◆ **Task item**: With no omissions, write out every record given below.

◆ **Exercise data**:
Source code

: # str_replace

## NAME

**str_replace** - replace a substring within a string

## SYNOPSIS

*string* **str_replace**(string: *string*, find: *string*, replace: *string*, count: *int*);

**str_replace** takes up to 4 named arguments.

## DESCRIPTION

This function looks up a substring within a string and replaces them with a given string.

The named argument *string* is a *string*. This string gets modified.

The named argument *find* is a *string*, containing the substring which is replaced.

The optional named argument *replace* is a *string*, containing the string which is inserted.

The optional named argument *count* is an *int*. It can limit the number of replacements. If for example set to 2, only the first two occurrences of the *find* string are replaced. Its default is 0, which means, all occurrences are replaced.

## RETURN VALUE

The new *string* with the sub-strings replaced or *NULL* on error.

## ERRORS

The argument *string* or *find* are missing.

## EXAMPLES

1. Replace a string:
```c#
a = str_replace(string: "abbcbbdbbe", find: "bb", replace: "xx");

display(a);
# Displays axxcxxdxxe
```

◆ **Exercise solution**:
Source code

: # str_replace

## NAME

**str_replace** - replace a substring within a string

## SYNOPSIS

*string* **str_replace**(string: *string*, find: *string*, replace: *string*, count: *int*);

**str_replace** takes up to 4 named arguments.

## DESCRIPTION

This function looks up a substring within a string and replaces them with a given string.

The named argument *string* is a *string*. This string gets modified.

The named argument *find* is a *string*, containing the substring which is replaced.

The optional named argument *replace* is a *string*, containing the string which is inserted.

The optional named argument *count* is an *int*. It can limit the number of replacements. If for example set to 2, only the first two occurrences of the *find* string are replaced. Its default is 0, which means, all occurrences are replaced.

## RETURN VALUE

The new *string* with the sub-strings replaced or *NULL* on error.

## ERRORS

The argument *string* or *find* are missing.

## EXAMPLES

1. Replace a string:
```c#
a = str_replace(string: "abbcbbdbbe", find: "bb", replace: "xx");

display(a);
# Displays axxcxxdxxe
```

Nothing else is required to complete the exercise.